Blast2GO incorporates three additional functionalities for the refinement of annotation results. Firstly, the Annex function allows annotation augmentation tutoriaal the Second Layer concept developed by The Norwegian University of Science and Technology http: Basically, the Second Layer database is a collection of manually curated univocal relationships between GO terms from the different GO categories that permits the tuttorial of biological process and cellular component terms from molecular function annotations.

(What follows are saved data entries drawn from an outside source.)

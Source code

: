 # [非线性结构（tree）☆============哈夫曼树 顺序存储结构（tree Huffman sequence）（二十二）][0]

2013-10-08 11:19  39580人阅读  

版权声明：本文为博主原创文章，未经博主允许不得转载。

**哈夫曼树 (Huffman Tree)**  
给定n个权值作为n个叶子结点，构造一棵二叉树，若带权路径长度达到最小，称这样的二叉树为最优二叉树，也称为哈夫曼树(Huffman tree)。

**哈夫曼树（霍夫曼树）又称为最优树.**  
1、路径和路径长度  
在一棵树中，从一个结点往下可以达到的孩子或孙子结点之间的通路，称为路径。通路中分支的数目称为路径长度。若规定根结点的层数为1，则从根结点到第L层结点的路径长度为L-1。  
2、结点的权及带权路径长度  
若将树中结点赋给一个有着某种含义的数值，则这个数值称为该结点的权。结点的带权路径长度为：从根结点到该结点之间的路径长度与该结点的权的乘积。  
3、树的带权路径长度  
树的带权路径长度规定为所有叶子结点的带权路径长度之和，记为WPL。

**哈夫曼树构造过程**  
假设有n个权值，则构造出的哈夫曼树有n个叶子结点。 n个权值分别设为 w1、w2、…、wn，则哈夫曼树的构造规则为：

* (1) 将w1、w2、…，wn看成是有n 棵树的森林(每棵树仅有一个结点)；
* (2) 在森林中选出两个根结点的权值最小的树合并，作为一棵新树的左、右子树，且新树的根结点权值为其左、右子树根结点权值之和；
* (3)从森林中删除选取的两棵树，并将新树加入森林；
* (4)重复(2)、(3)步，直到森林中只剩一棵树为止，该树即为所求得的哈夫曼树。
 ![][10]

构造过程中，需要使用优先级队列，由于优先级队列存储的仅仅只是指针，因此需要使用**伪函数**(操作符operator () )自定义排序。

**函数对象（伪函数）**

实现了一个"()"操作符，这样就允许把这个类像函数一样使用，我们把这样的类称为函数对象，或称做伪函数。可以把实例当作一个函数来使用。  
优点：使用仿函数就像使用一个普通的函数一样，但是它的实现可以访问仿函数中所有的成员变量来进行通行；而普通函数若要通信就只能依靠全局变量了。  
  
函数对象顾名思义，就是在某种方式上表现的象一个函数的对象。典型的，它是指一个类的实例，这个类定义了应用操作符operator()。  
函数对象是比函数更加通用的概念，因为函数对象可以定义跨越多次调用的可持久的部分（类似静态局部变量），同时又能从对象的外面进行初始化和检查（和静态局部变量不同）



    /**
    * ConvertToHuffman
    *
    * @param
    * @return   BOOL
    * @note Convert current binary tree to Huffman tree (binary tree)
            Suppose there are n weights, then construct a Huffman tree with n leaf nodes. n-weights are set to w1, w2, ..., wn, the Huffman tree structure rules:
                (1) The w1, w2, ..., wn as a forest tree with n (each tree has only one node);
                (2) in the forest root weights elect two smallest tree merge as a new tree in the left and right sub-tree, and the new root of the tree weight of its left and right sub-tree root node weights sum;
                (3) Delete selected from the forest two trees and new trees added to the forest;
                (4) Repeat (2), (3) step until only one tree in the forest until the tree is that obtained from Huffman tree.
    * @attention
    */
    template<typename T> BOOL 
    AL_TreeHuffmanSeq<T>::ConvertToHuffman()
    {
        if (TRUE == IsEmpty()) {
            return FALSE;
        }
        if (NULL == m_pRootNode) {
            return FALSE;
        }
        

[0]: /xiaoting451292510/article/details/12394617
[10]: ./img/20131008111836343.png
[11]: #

Secondly, annotation results can be summarized through GOSlim mapping. GOSlim consists of a subset of the gene ontology vocabulary encompassing key ontological terms and a mapping function between the full GO and the GOSlim.

BioHPC Cloud: User Guide

Different GOSlim mappings are available, adapted to specific biological domains. Thirdly, the manual curation function means that the user has the possibility of editing annotation results and manually modifying GO terms and sequence descriptors. One aspect of the uniqueness of the Blast2GO software is the tutorlal of a wide array of functions to bladt2go, evaluate, and visualize the annotation process and results.

The purpose of these functions is to help understand how functional annotation proceeds and to optimize performance. Summary statistics charts are generated after each of the annotation steps.

0 mapping hits for blast2go

Distribution plots for e-value and similarity within blast results give an idea of the degree of homology that glast2go sequences have in the searched database. Once mapping has been completed, the user can check the distribution of evidence codes in the recovered GO terms and the original database sources of annotations. These charts give an indication of suitable values for B2G annotation parameters. For example, when a good overall level of sequence blasy2go is obtained for the dataset, the default annotation cutoff value could be raised to improve annotation accuracy.